::: RECORDS PROVIDED :::

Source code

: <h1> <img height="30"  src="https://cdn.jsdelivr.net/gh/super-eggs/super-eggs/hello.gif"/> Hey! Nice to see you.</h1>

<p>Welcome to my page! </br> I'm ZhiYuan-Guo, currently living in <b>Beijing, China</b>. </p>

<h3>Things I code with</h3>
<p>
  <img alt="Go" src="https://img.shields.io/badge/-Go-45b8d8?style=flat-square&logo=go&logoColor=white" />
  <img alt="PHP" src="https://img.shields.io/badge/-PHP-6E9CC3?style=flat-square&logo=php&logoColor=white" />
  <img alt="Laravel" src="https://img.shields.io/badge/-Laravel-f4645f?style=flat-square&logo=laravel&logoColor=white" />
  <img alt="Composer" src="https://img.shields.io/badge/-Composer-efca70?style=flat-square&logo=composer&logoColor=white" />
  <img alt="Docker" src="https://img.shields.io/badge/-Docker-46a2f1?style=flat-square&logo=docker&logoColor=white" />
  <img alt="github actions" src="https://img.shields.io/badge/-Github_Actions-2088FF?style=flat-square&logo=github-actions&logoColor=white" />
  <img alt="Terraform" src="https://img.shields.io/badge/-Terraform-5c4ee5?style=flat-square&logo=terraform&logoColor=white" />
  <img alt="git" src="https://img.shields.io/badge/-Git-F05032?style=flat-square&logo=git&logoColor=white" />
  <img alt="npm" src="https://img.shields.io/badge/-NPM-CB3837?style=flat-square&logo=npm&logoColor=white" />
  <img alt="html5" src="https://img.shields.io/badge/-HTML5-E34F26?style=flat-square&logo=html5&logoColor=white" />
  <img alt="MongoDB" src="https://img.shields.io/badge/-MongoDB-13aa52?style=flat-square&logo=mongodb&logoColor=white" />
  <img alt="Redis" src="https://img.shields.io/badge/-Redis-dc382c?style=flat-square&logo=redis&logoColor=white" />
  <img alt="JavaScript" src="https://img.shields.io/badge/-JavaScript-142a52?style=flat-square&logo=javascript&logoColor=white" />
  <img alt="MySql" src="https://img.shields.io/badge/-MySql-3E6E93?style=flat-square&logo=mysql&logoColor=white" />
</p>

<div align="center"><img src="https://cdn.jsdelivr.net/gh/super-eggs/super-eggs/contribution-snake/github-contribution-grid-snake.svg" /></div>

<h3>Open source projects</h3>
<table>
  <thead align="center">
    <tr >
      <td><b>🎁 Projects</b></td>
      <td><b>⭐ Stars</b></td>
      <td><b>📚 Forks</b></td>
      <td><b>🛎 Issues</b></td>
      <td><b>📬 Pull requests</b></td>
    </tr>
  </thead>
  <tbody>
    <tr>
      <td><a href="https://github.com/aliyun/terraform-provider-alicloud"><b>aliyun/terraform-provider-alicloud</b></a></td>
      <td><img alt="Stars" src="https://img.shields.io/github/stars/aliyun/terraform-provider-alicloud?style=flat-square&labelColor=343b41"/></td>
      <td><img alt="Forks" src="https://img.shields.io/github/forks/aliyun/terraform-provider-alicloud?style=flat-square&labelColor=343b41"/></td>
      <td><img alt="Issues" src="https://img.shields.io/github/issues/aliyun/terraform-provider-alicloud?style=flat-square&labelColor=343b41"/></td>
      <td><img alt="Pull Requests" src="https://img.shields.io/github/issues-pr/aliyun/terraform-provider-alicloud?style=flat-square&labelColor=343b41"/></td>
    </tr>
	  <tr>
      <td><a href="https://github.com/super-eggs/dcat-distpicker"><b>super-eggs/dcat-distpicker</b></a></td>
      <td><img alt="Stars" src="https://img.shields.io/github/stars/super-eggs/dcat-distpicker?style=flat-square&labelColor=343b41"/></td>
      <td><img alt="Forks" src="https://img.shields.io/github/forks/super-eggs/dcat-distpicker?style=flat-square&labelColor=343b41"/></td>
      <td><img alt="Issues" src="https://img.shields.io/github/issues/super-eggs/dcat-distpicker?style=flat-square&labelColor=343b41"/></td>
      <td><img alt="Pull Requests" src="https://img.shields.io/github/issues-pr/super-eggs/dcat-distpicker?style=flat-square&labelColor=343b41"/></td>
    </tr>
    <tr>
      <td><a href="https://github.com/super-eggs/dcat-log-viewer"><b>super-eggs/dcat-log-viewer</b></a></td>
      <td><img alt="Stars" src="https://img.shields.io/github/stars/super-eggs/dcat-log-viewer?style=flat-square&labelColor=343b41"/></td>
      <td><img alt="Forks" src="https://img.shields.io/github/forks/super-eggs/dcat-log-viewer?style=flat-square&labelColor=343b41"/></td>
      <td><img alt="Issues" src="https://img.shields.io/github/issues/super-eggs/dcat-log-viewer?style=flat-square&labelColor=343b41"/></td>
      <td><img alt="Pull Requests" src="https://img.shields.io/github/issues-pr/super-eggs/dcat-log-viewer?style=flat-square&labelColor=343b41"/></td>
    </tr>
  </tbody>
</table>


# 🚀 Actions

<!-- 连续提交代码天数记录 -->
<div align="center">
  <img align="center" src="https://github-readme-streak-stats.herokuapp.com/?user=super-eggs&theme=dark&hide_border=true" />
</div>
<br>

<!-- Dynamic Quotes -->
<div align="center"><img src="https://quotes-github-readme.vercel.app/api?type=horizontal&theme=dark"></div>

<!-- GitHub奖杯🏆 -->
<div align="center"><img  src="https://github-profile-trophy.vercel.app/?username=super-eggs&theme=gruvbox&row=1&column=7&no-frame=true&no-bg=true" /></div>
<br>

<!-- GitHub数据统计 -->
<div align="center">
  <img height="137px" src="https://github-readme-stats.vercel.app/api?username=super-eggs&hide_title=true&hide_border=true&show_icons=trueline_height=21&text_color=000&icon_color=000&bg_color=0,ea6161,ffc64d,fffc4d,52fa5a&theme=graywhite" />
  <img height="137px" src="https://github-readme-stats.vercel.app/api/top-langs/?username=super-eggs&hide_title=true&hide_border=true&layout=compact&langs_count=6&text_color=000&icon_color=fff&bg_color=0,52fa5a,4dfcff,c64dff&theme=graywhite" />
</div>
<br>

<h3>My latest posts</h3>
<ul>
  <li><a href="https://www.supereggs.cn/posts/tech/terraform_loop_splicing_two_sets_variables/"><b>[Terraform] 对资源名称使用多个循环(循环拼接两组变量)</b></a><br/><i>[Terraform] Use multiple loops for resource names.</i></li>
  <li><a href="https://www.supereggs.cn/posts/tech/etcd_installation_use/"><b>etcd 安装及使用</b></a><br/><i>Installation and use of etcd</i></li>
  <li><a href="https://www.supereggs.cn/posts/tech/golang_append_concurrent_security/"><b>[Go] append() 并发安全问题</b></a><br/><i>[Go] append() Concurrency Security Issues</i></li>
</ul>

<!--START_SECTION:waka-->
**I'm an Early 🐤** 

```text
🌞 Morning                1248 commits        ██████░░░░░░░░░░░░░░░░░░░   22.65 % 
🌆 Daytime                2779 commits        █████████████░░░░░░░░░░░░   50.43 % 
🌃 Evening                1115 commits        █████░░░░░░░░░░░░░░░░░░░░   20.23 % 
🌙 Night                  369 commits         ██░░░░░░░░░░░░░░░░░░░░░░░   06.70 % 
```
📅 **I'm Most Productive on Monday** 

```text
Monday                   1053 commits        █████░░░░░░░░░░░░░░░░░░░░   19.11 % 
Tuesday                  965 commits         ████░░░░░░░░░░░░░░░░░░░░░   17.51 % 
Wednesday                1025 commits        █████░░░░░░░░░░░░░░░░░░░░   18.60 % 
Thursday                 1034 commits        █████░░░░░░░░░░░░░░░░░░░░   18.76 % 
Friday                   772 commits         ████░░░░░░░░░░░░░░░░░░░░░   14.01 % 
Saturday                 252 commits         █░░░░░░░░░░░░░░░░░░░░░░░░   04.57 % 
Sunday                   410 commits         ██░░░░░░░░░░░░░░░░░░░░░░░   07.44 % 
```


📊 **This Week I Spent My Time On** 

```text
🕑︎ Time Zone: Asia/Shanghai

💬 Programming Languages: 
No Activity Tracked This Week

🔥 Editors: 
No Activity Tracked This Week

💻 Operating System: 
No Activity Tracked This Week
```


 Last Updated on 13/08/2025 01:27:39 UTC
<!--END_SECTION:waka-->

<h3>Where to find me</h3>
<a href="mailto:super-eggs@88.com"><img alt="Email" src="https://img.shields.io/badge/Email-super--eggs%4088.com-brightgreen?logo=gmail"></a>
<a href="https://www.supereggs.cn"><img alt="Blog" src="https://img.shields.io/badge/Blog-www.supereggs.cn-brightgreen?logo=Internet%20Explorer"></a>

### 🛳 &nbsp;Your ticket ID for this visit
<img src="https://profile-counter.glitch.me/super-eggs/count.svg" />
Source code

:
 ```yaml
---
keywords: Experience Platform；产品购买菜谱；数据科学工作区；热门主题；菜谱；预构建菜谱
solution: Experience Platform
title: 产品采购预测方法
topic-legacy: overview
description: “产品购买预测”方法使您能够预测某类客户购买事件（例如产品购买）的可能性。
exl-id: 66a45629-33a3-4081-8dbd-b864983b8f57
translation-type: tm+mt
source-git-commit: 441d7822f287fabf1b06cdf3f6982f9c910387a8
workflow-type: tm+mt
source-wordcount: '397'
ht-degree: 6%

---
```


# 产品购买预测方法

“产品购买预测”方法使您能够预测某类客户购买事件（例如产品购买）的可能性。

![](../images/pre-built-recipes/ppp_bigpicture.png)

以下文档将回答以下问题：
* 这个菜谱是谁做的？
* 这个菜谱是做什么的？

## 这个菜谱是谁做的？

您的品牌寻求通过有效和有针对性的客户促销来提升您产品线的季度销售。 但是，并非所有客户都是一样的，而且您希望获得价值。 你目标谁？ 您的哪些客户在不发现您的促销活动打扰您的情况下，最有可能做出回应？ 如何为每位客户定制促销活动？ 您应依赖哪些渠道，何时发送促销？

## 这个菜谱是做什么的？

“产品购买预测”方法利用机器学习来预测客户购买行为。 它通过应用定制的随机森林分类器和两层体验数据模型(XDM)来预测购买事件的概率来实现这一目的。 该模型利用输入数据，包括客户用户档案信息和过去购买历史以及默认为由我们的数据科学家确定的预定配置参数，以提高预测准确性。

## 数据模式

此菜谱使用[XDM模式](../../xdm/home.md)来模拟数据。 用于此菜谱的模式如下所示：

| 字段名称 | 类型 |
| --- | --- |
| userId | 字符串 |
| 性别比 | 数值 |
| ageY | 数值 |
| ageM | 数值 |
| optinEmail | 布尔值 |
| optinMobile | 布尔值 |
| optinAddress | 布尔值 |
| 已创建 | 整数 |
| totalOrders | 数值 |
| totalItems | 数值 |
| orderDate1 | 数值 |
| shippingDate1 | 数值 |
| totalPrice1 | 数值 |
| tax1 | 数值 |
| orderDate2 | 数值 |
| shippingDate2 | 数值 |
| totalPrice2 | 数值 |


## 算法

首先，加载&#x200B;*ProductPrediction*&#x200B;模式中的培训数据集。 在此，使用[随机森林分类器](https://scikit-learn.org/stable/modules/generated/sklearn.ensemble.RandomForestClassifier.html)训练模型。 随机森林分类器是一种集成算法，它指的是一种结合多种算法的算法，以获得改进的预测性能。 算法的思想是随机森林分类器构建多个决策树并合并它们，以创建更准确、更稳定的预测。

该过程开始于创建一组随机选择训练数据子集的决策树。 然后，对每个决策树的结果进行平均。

:::

▶ TRY IT: Where a line in the material above holds "jsdelivr", copy that line.

▶ RESULT OF THIS TASK:
: <h1> <img height="30"  src="https://cdn.jsdelivr.net/gh/super-eggs/super-eggs/hello.gif"/> Hey! Nice to see you.</h1>
<div align="center"><img src="https://cdn.jsdelivr.net/gh/super-eggs/super-eggs/contribution-snake/github-contribution-grid-snake.svg" /></div>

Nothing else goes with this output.